Evidence & guidelines

The zonal model derives from West and colleagues' isolated-lung experiments relating flow to vascular and alveolar pressures (West et al., 1964). Subsequent high-resolution measurements refined the picture, showing a large structural component to flow heterogeneity, as synthesized in dedicated reviews (Glenny & Robertson, 2011; Suresh & Shimoda, 2016).

History

The pressure-based explanation of the lung's perfusion gradient was established by West, Dollery, and Naimark's 1964 isolated-lung experiments, which related regional flow to the interplay of vascular and alveolar pressures and gave rise to the zonal model taught ever since.
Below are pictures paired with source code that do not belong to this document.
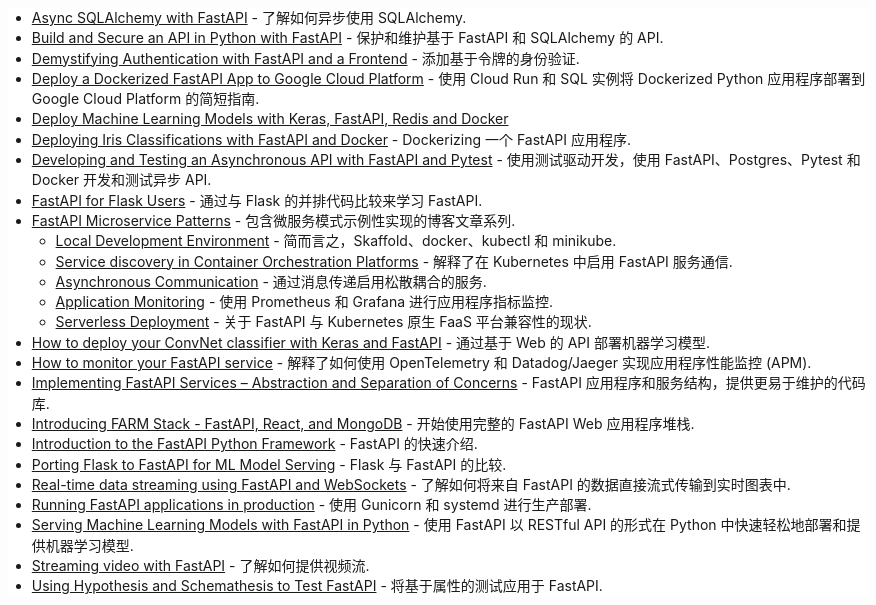 - [Async SQLAlchemy with FastAPI](https://stribny.name/blog/fastapi-asyncalchemy/) - 了解如何异步使用 SQLAlchemy.
- [Build and Secure an API in Python with FastAPI](https://blog.yezz.me/blog/Build-and-Secure-an-API-in-Python-with-FastAPI) - 保护和维护基于 FastAPI 和 SQLAlchemy 的 API.
- [Demystifying Authentication with FastAPI and a Frontend](https://kernelpanic.io/demystifying-authentication-with-fastapi-and-a-frontend/) - 添加基于令牌的身份验证.
- [Deploy a Dockerized FastAPI App to Google Cloud Platform](https://towardsdatascience.com/deploy-a-dockerized-fastapi-app-to-google-cloud-platform-24f72266c7ef) - 使用 Cloud Run 和 SQL 实例将 Dockerized Python 应用程序部署到 Google Cloud Platform 的简短指南.
- [Deploy Machine Learning Models with Keras, FastAPI, Redis and Docker](https://medium.com/analytics-vidhya/deploy-machine-learning-models-with-keras-fastapi-redis-and-docker-4940df614ece)
- [Deploying Iris Classifications with FastAPI and Docker](https://towardsdatascience.com/deploying-iris-classifications-with-fastapi-and-docker-7c9b83fdec3a) - Dockerizing 一个 FastAPI 应用程序.
- [Developing and Testing an Asynchronous API with FastAPI and Pytest](https://testdriven.io/blog/fastapi-crud/) - 使用测试驱动开发，使用 FastAPI、Postgres、Pytest 和 Docker 开发和测试异步 API.
- [FastAPI for Flask Users](https://amitness.com/2020/06/fastapi-vs-flask/) - 通过与 Flask 的并排代码比较来学习 FastAPI.
- [FastAPI Microservice Patterns](https://florian-kromer.medium.com/fastapi-microservice-patterns-3052c1241019) - 包含微服务模式示例性实现的博客文章系列.
  - [Local Development Environment](https://florian-kromer.medium.com/fastapi-microservice-patterns-local-development-environment-12182e786f1c) - 简而言之，Skaffold、docker、kubectl 和 minikube.
  - [Service discovery in Container Orchestration Platforms](https://florian-kromer.medium.com/fastapi-microservice-patterns-service-discovery-in-container-orchestration-platforms-290c00d1ad8) - 解释了在 Kubernetes 中启用 FastAPI 服务通信.
  - [Asynchronous Communication](https://florian-kromer.medium.com/fastapi-microservice-patterns-asynchronous-communication-45a3b68f8bb8) - 通过消息传递启用松散耦合的服务.
  - [Application Monitoring](https://medium.com/swlh/fastapi-microservice-patterns-application-monitoring-49fcb7341d9a) - 使用 Prometheus 和 Grafana 进行应用程序指标监控.
  - [Serverless Deployment](https://medium.com/swlh/fastapi-microservice-serverless-deployment-41a6d21e5cb3) - 关于 FastAPI 与 Kubernetes 原生 FaaS 平台兼容性的现状.
- [How to deploy your ConvNet classifier with Keras and FastAPI](https://www.machinecurve.com/index.php/2020/03/19/tutorial-how-to-deploy-your-convnet-classifier-with-keras-and-fastapi/) - 通过基于 Web 的 API 部署机器学习模型.
- [How to monitor your FastAPI service](https://guitton.co/posts/fastapi-monitoring/) - 解释了如何使用 OpenTelemetry 和 Datadog/Jaeger 实现应用程序性能监控 (APM).
- [Implementing FastAPI Services – Abstraction and Separation of Concerns](https://camillovisini.com/article/abstracting-fastapi-services/) - FastAPI 应用程序和服务结构，提供更易于维护的代码库.
- [Introducing FARM Stack - FastAPI, React, and MongoDB](https://developer.mongodb.com/how-to/FARM-Stack-FastAPI-React-MongoDB/) - 开始使用完整的 FastAPI Web 应用程序堆栈.
- [Introduction to the FastAPI Python Framework](https://www.errietta.me/blog/python-fastapi-intro/) - FastAPI 的快速介绍.
- [Porting Flask to FastAPI for ML Model Serving](https://www.pluralsight.com/tech-blog/porting-flask-to-fastapi-for-ml-model-serving/) - Flask 与 FastAPI 的比较.
- [Real-time data streaming using FastAPI and WebSockets](https://stribny.name/blog/2020/07/real-time-data-streaming-using-fastapi-and-websockets/) - 了解如何将来自 FastAPI 的数据直接流式传输到实时图表中.
- [Running FastAPI applications in production](https://stribny.name/blog/fastapi-production/) - 使用 Gunicorn 和 systemd 进行生产部署.
- [Serving Machine Learning Models with FastAPI in Python](https://medium.com/@8B_EC/tutorial-serving-machine-learning-models-with-fastapi-in-python-c1a27319c459) - 使用 FastAPI 以 RESTful API 的形式在 Python 中快速轻松地部署和提供机器学习模型.
- [Streaming video with FastAPI](https://stribny.name/blog/fastapi-video/) - 了解如何提供视频流.
- [Using Hypothesis and Schemathesis to Test FastAPI](https://testdriven.io/blog/fastapi-hypothesis/) - 将基于属性的测试应用于 FastAPI.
From the late twentieth century, microsphere and imaging studies revealed that branching structure contributes heterogeneity beyond gravity, reframing distribution as the product of both forces (Glenny & Robertson, 2011).

Debates

Is the lung's perfusion gradient primarily gravitational?: The classic zonal model attributes regional differences chiefly to gravity, but high-resolution studies show that vascular branching structure produces substantial heterogeneity independent of posture, so the relative weight of gravitational versus structural determinants is debated.

Key figures

John B. West
Robert W. Glenny
H. Thomas Robertson

Seminal works

west-1964
glenny-2011

Frequently asked questions

Why does the base of the lung receive more blood flow than the apex when upright?: Gravity raises vascular pressures toward the base, so the arterial pressure more fully exceeds alveolar pressure there; capillaries are better distended and recruited, giving greater flow than at the apex.
What are West's zones?: They are three regions of the upright lung defined by the relationship among alveolar, arterial, and venous pressures: zone 1 (little or no flow, alveolar pressure highest), zone 2 (flow set by the arterial-alveolar difference), and zone 3 (flow set by the usual arterial-venous gradient).